Not surprisingly, stocks dropped around the world overnight in reaction to yesterday’s attack on Saudi oil facilities and a soaring oil price.
But the damage wasn’t too bad. The Dow fell 0.5% while the S&P 500 declined 0.3%. Yesterday, the Aussie market closed marginally higher, largely thanks to a big increase from BHP.
In other words, stocks aren’t too worried about this latest oil spike. That’s a little concerning. Complacency doesn’t usually end well in markets.
I mean, the price of Brent crude soared 15% in one day and stocks barely batted an eyelid! Remember, this is effectively a tax hike. The price didn’t rise based on strong demand and robust economic growth. It’s rising into a global slowdown.
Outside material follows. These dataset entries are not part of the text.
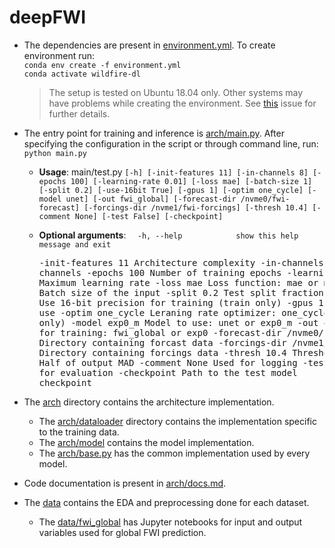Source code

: # deepFWI
* The dependencies are present in [environment.yml](environment.yml). To create environment run:<br>
`conda env create -f environment.yml`
<br>`conda activate wildfire-dl`

    >The setup is tested on Ubuntu 18.04 only. Other systems may have problems while creating the environment. See [this](https://github.com/conda/conda/issues/7311) issue for further details.
* The entry point for training and inference is [arch/main.py](arch/main.py). After specifying the configuration in the script or through command line, run:
`python main.py`

  * **Usage**: main/test.py `[-h] [-init-features 11] [-in-channels 8] [-epochs 100]
               [-learning-rate 0.01] [-loss mae] [-batch-size 1] [-split 0.2]
               [-use-16bit True] [-gpus 1] [-optim one_cycle] [-model unet]
               [-out fwi_global] [-forecast-dir /nvme0/fwi-forecast]
               [-forcings-dir /nvme1/fwi-forcings] [-thresh 10.4]
               [-comment None] [-test False] [-checkpoint]`

  * **Optional arguments**:
    `  -h, --help            show this help message and exit`<pre>
    -init-features 11     Architecture complexity
    -in-channels 8        Number of input channels
    -epochs 100           Number of training epochs
    -learning-rate 0.01   Maximum learning rate
    -loss mae             Loss function: mae or mse
    -batch-size 1         Batch size of the input
    -split 0.2            Test split fraction
    -use-16bit True       Use 16-bit precision for training (train only)
    -gpus 1               Number of GPUs to use
    -optim one_cycle      Leraning rate optimizer: one_cycle or cosine (train only)
    -model exp0_m         Model to use: unet or exp0_m
    -out exp0             Output data for training: fwi_global or exp0
    -forecast-dir /nvme0/fwi-forecast
                          Directory containing forcast data
    -forcings-dir /nvme1/fwi-forcings
                          Directory containing forcings data
    -thresh 10.4          Threshold for accuracy: Half of output MAD
    -comment None         Used for logging
    -test False           Use model for evaluation
    -checkpoint           Path to the test model checkpoint</pre>
* The [arch](arch) directory contains the architecture implementation.
  * The [arch/dataloader](arch/dataloader) directory contains the implementation specific to the training data.
  * The [arch/model](arch/model) contains the model implementation.
  * The [arch/base.py](arch/base.py) has the common implementation used by every model.
* Code documentation is present in [arch/docs.md](arch/docs.md).
* The [data](data) contains the EDA and preprocessing done for each dataset.
  * The [data/fwi_global](data/fwi_global) has Jupyter notebooks for input and output variables used for global FWI prediction.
I can only assume the stock market doesn’t think the supply disruption will last long, and that any impost from higher oil prices will be offset by more central banking madness.
But there is the little matter of potential war brewing with Iran. While I think this is a low probability event, it does represent a huge risk to global oil supplies. The 15% rally in Brent crude yesterday acknowledges this, as it should. But stocks are happy to look right through it!
Or perhaps it’s because the US is a net energy exporter these days. Higher oil prices are not as damaging as they once were for the US economy as a whole.
But that’s not the case for China, the world’s largest importer of crude oil. China is already suffering from a 40% increase in the price of pork this year — a staple meat. Inflation is running at its highest level since 2013, yet retail sales, investment and industrial growth all slowed in August, figures released yesterday showed.
This oil price spike isn’t going to help with any of that…
Nor will trying to weaken the currency, which has been China’s strategy to offset the effect of US tariffs. As the Wall Street Journal reports:
‘Expensive oil makes looser monetary policy riskier too. Analysts widely expect an imminent cut to rates on a key central bank lending facility that underpins China’s new benchmark lending rate. But policy makers remain trapped between a weakening economy and too-pricey food and housing. House prices are still up over 10% on the year, and growth in housing investment actually accelerated to a four-month high in August.
‘The outlook for Chinese growth is weaker than ever. Given the constraints, though, modest rather than overwhelming 2015-style policy stimulus is probably the best investors can hope for.’
Good old hope. You can’t put a price on it…
The resources sector is on the front line
Hope for more stimulus, whether it be fiscal or monetary, is propping up stock markets around the world. We’re in the midst of market nationalisation by stealth. Authorities own the stock market, if not literally, then certainly figuratively. They dictate their movements. You get what they give you.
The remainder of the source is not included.